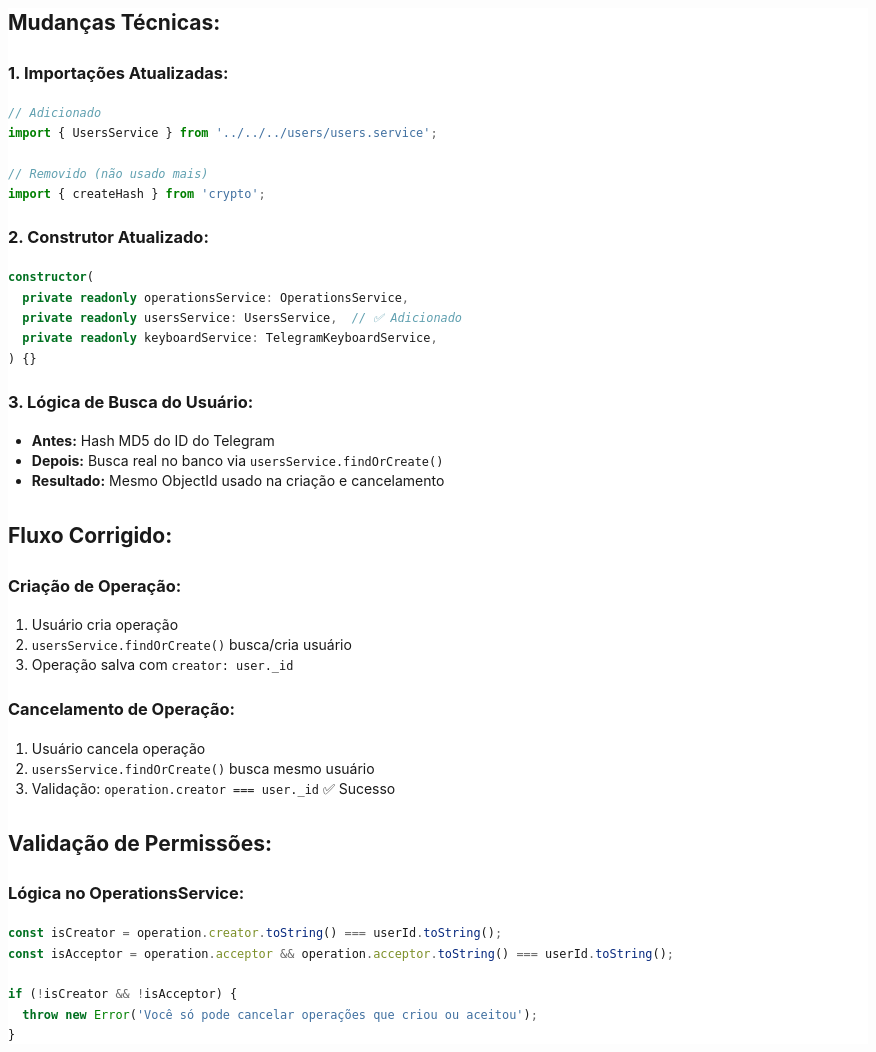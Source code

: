 ## Mudanças Técnicas:

### **1. Importações Atualizadas:**
```typescript
// Adicionado
import { UsersService } from '../../../users/users.service';

// Removido (não usado mais)
import { createHash } from 'crypto';
```

### **2. Construtor Atualizado:**
```typescript
constructor(
  private readonly operationsService: OperationsService,
  private readonly usersService: UsersService,  // ✅ Adicionado
  private readonly keyboardService: TelegramKeyboardService,
) {}
```

### **3. Lógica de Busca do Usuário:**
- **Antes:** Hash MD5 do ID do Telegram
- **Depois:** Busca real no banco via `usersService.findOrCreate()`
- **Resultado:** Mesmo ObjectId usado na criação e cancelamento

## Fluxo Corrigido:

### **Criação de Operação:**
1. Usuário cria operação
2. `usersService.findOrCreate()` busca/cria usuário
3. Operação salva com `creator: user._id`

### **Cancelamento de Operação:**
1. Usuário cancela operação
2. `usersService.findOrCreate()` busca mesmo usuário
3. Validação: `operation.creator === user._id` ✅ Sucesso

## Validação de Permissões:

### **Lógica no OperationsService:**
```typescript
const isCreator = operation.creator.toString() === userId.toString();
const isAcceptor = operation.acceptor && operation.acceptor.toString() === userId.toString();

if (!isCreator && !isAcceptor) {
  throw new Error('Você só pode cancelar operações que criou ou aceitou');
}
```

━━━

In the data above, which lines lie between the line with "- **Antes:** Hash MD5 do ID do Telegram" and the line with "1. Usuário cancela operação", inclusive? Print those lines exactly and nothing else.

- **Antes:** Hash MD5 do ID do Telegram
- **Depois:** Busca real no banco via `usersService.findOrCreate()`
- **Resultado:** Mesmo ObjectId usado na criação e cancelamento

## Fluxo Corrigido:

### **Criação de Operação:**
1. Usuário cria operação
2. `usersService.findOrCreate()` busca/cria usuário
3. Operação salva com `creator: user._id`

### **Cancelamento de Operação:**
1. Usuário cancela operação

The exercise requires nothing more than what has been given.